Plain-text document sources:
--- START ---
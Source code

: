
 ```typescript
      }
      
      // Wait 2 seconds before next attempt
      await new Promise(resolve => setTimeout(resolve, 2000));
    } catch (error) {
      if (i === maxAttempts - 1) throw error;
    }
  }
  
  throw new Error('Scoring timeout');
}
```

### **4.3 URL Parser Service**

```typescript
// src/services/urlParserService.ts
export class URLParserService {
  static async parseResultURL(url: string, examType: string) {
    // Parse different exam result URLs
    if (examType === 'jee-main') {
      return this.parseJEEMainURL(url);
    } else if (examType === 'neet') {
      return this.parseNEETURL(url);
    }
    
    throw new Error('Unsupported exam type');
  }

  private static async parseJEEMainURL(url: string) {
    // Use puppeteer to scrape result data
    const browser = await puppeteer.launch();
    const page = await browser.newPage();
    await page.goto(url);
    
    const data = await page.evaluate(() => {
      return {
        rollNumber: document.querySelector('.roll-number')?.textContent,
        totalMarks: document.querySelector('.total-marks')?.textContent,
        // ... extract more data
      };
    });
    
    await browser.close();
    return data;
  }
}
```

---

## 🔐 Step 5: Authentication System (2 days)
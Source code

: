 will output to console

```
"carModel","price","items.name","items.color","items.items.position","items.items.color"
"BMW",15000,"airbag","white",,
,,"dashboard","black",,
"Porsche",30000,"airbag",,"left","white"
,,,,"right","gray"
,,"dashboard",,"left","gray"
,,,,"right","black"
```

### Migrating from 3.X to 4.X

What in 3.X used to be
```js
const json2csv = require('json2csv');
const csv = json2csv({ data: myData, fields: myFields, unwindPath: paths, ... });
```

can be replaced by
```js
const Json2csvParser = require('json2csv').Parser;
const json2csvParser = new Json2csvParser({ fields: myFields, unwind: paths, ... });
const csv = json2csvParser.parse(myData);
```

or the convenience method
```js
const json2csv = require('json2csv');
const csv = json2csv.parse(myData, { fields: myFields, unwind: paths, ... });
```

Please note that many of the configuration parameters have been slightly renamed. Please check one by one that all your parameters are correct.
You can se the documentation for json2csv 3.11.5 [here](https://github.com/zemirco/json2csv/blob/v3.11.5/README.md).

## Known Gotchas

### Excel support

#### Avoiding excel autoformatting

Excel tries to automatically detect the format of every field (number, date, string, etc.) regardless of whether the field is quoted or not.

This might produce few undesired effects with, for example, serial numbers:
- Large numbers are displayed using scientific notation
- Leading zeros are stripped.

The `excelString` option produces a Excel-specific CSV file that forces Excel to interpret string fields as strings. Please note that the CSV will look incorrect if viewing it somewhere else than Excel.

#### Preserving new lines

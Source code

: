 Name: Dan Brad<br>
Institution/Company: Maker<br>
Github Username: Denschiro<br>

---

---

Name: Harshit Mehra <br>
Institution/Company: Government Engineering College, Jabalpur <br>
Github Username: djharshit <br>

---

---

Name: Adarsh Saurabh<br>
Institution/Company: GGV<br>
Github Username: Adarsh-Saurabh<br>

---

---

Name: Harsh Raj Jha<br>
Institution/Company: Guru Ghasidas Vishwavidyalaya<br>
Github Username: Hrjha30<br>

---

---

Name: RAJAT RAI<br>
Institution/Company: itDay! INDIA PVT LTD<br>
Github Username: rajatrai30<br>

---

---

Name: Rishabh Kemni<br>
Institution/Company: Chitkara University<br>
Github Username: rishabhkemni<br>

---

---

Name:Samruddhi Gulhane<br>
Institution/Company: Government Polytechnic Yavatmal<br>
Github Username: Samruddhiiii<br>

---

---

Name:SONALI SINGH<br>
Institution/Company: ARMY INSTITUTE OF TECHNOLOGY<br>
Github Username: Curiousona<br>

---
--- END ---
#### Task description:
All entries are to be copied exactly as they read.

#### Answer to this problem:
Source code

:
 ```typescript
      }
      
      // Wait 2 seconds before next attempt
      await new Promise(resolve => setTimeout(resolve, 2000));
    } catch (error) {
      if (i === maxAttempts - 1) throw error;
    }
  }
  
  throw new Error('Scoring timeout');
}
```

### **4.3 URL Parser Service**

```typescript
// src/services/urlParserService.ts
export class URLParserService {
  static async parseResultURL(url: string, examType: string) {
    // Parse different exam result URLs
    if (examType === 'jee-main') {
      return this.parseJEEMainURL(url);
    } else if (examType === 'neet') {
      return this.parseNEETURL(url);
    }
    
    throw new Error('Unsupported exam type');
  }

  private static async parseJEEMainURL(url: string) {
    // Use puppeteer to scrape result data
    const browser = await puppeteer.launch();
    const page = await browser.newPage();
    await page.goto(url);
    
    const data = await page.evaluate(() => {
      return {
        rollNumber: document.querySelector('.roll-number')?.textContent,
        totalMarks: document.querySelector('.total-marks')?.textContent,
        // ... extract more data
      };
    });
    
    await browser.close();
    return data;
  }
}
```

---

## 🔐 Step 5: Authentication System (2 days)
Source code

: will output to console

```
"carModel","price","items.name","items.color","items.items.position","items.items.color"
"BMW",15000,"airbag","white",,
,,"dashboard","black",,
"Porsche",30000,"airbag",,"left","white"
,,,,"right","gray"
,,"dashboard",,"left","gray"
,,,,"right","black"
```

### Migrating from 3.X to 4.X

What in 3.X used to be
```js
const json2csv = require('json2csv');
const csv = json2csv({ data: myData, fields: myFields, unwindPath: paths, ... });
```

can be replaced by
```js
const Json2csvParser = require('json2csv').Parser;
const json2csvParser = new Json2csvParser({ fields: myFields, unwind: paths, ... });
const csv = json2csvParser.parse(myData);
```

or the convenience method
```js
const json2csv = require('json2csv');
const csv = json2csv.parse(myData, { fields: myFields, unwind: paths, ... });
```

Please note that many of the configuration parameters have been slightly renamed. Please check one by one that all your parameters are correct.
You can se the documentation for json2csv 3.11.5 [here](https://github.com/zemirco/json2csv/blob/v3.11.5/README.md).

## Known Gotchas

### Excel support

#### Avoiding excel autoformatting

Excel tries to automatically detect the format of every field (number, date, string, etc.) regardless of whether the field is quoted or not.

This might produce few undesired effects with, for example, serial numbers:
- Large numbers are displayed using scientific notation
- Leading zeros are stripped.

The `excelString` option produces a Excel-specific CSV file that forces Excel to interpret string fields as strings. Please note that the CSV will look incorrect if viewing it somewhere else than Excel.

#### Preserving new lines

Source code

: Name: Dan Brad<br>
Institution/Company: Maker<br>
Github Username: Denschiro<br>

---

---

Name: Harshit Mehra <br>
Institution/Company: Government Engineering College, Jabalpur <br>
Github Username: djharshit <br>

---

---

Name: Adarsh Saurabh<br>
Institution/Company: GGV<br>
Github Username: Adarsh-Saurabh<br>

---

---

Name: Harsh Raj Jha<br>
Institution/Company: Guru Ghasidas Vishwavidyalaya<br>
Github Username: Hrjha30<br>

---

---

Name: RAJAT RAI<br>
Institution/Company: itDay! INDIA PVT LTD<br>
Github Username: rajatrai30<br>

---

---

Name: Rishabh Kemni<br>
Institution/Company: Chitkara University<br>
Github Username: rishabhkemni<br>

---

---

Name:Samruddhi Gulhane<br>
Institution/Company: Government Polytechnic Yavatmal<br>
Github Username: Samruddhiiii<br>

---

---

Name:SONALI SINGH<br>
Institution/Company: ARMY INSTITUTE OF TECHNOLOGY<br>
Github Username: Curiousona<br>

---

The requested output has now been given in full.